And then there is our hearing problem. Men can’t watch television unless the sound is akin to the roar of a 747. That means we don’t hear women tell us about some big sale coming up. Instead, we go to the store and pay retail, one day before the item goes on sale for half-price. That kind of behavior is stressful to women.
Men never ask directions when they are lost, which might be the biggest reason why women are not living longer. It does something dreadful to a woman’s nervous system that when we men are lost, we refuse to pull into a service station and ask for directions. Get real.
In the first place, real men don’t use road maps. When our ancestors came from Siberia to North America some 16,500 years ago, they did not have the benefit of road maps or GPS. They certainly didn’t have service stations.
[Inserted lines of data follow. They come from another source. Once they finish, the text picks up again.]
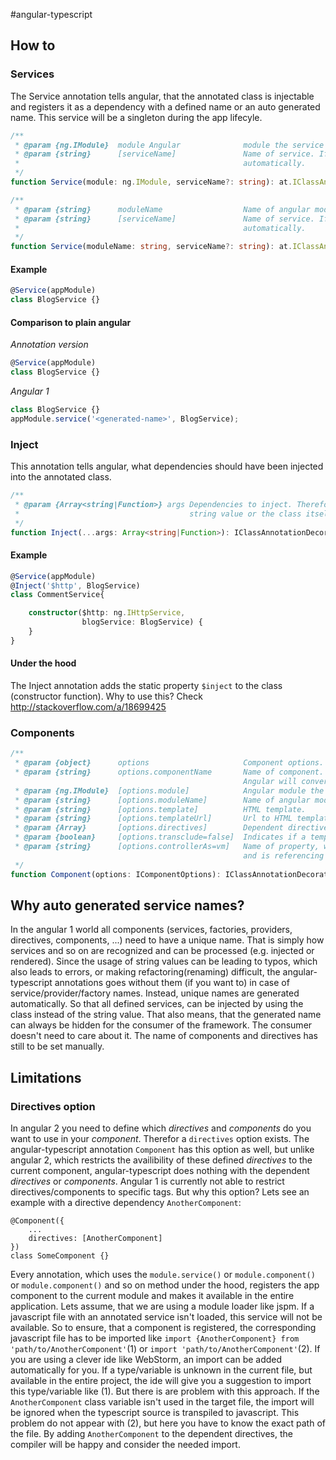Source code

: #angular-typescript


## How to

### Services
The Service annotation tells angular, that the annotated class is injectable and registers it as a dependency with a
defined name or an auto generated name. This service will be a singleton during the app lifecyle.
```typescript
/**
 * @param {ng.IModule}  module Angular              module the service belongs to.
 * @param {string}      [serviceName]               Name of service. If not set, a unique name will generated 
 *                                                  automatically.
 */
function Service(module: ng.IModule, serviceName?: string): at.IClassAnnotationDecorator {}

/**
 * @param {string}      moduleName                  Name of angular module the service belongs to.
 * @param {string}      [serviceName]               Name of service. If not set, a unique name will generated 
 *                                                  automatically.
 */
function Service(moduleName: string, serviceName?: string): at.IClassAnnotationDecorator {}
```
#### Example
```typescript
@Service(appModule)
class BlogService {}
```
#### Comparison to plain angular

*Annotation version*
```typescript
@Service(appModule)
class BlogService {}
```
*Angular 1*
```typescript
class BlogService {}
appModule.service('<generated-name>', BlogService);
```

### Inject
This annotation tells angular, what dependencies should have been injected into the annotated class.
```typescript
/**
 * @param {Array<string|Function>} args Dependencies to inject. Therefor the dependencies can be named via
 *                                      string value or the class itself can passed.
 */
function Inject(...args: Array<string|Function>): IClassAnnotationDecorator {}
```
#### Example
```typescript
@Service(appModule)
@Inject('$http', BlogService)
class CommentService{

    constructor($http: ng.IHttpService,
                blogService: BlogService) {
    }
}
```
#### Under the hood
The Inject annotation adds the static property `$inject` to the class (constructor function). Why to use this? Check
http://stackoverflow.com/a/18699425

### Components
```typescript
/**
 * @param {object}      options                     Component options.
 * @param {string}      options.componentName       Name of component. Should defined in camel case. 
                                                    Angular will convert it automatically to dash-case. 
 * @param {ng.IModule}  [options.module]            Angular module the component belongs to.
 * @param {string}      [options.moduleName]        Name of angular module the component belongs to
 * @param {string}      [options.template]          HTML template.
 * @param {string}      [options.templateUrl]       Url to HTML template.
 * @param {Array}       [options.directives]        Dependent directives (dummy, see Directive option).
 * @param {boolean}     [options.transclude=false]  Indicates if a template can be passed or not.
 * @param {string}      [options.controllerAs=vm]   Name of property, which is available in the template
                                                    and is referencing the component controller instance.
 */
function Component(options: IComponentOptions): IClassAnnotationDecorator {}
```

## Why auto generated service names?
In the angular 1 world all components (services, factories, providers, directives, components, ...) need to have a
unique name.
That is simply how services and so on are recognized and can be processed (e.g. injected or rendered).
Since the usage of string values can be leading to typos, which also leads to errors, or making refactoring(renaming)
difficult, the angular-typescript annotations goes without them (if you want to) in case of service/provider/factory names. Instead,
unique names are generated automatically. So that all defined services, can be injected by using the class instead of
the string value. That also means, that the generated name can always be hidden for the consumer of the framework.
 The consumer doesn't need to care about it.
The name of components and directives has still to be set manually.

## Limitations

### Directives option
In angular 2 you need to define which *directives* and *components* do you want to use in your *component*. Therefor a
`directives` option exists. The angular-typescript annotation `Component` has this option as well, but unlike angular 2,
which restricts the availibility of these defined *directives* to the current component, angular-typescript
does nothing with the dependent *directives* or *components*. Angular 1 is currently not able to restrict
directives/components to specific tags. But why this option? Lets see an example with a directive dependency
`AnotherComponent`:
```
@Component({
    ...
    directives: [AnotherComponent]
})
class SomeComponent {}
```
Every annotation, which uses the `module.service()` or `module.component()` or `module.component()` and so on method under the
hood, registers the app component to the current module and makes it available in the entire application. Lets assume,
that we are using a module loader like jspm. If a javascript file with an annotated service isn't loaded, this service
will not be available. So to ensure, that a component is registered, the corresponding javascript file has
to be imported like `import {AnotherComponent} from 'path/to/AnotherComponent'`(1) or
`import 'path/to/AnotherComponent'`(2). If you are using a clever ide like WebStorm, an import can be added
automatically for you. If a type/variable is unknown in the current file, but available in the entire project, the ide
will give you a suggestion to import this type/variable like (1). But there is are problem with this approach.
If the `AnotherComponent` class variable isn't used in the target file, the import will be ignored when the typescript
source is transpiled to javascript. This problem do not appear with (2), but here you have to know the exact path
of the file. By adding `AnotherComponent` to the dependent directives, the compiler will be happy and consider the
needed import.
They just crossed the Bering Bridge and hung a left at Alaska. That was when women began to feel real stress in their lives because the men were really heading for Houston and were too proud to admit they were lost. They claimed they intended to go to Alaska all the time.
If our ancestors could make it from Asia to America without asking directions, it would stand that we men have inherited the ability to get from Rincon to Roopville by following the path of the sun. Sadly, there is no explaining that remarkable skill set to the woman in the passenger seat holding the road map and doing a slow burn because you turned on the wrong road about 10 miles ago and are headed for Ray City instead.
Another likely cause of women’s stress is that men don’t like using drinking glasses any better than we like road maps. We like to swig our milk and our orange juice straight out of the bottle. Drinking out of the bottle saves wear and tear on dishes and prevents the spread of germs. That is because the germs remain on the bottle and are not spread to the drinking glasses. Sometimes, we men have to think of everything, hygienically speaking.
Men are living longer because we don’t sweat the small stuff. And most everything except college football and the Masters is small stuff to us. As for those folks who are analyzing women’s longevity issues, they need to understand that cutting out M&M’s is not going to solve the problem of women living longer. What the experts need to focus on is getting men to use road maps.
As we say in the health metrics and evaluation game: Fat chance of that happening.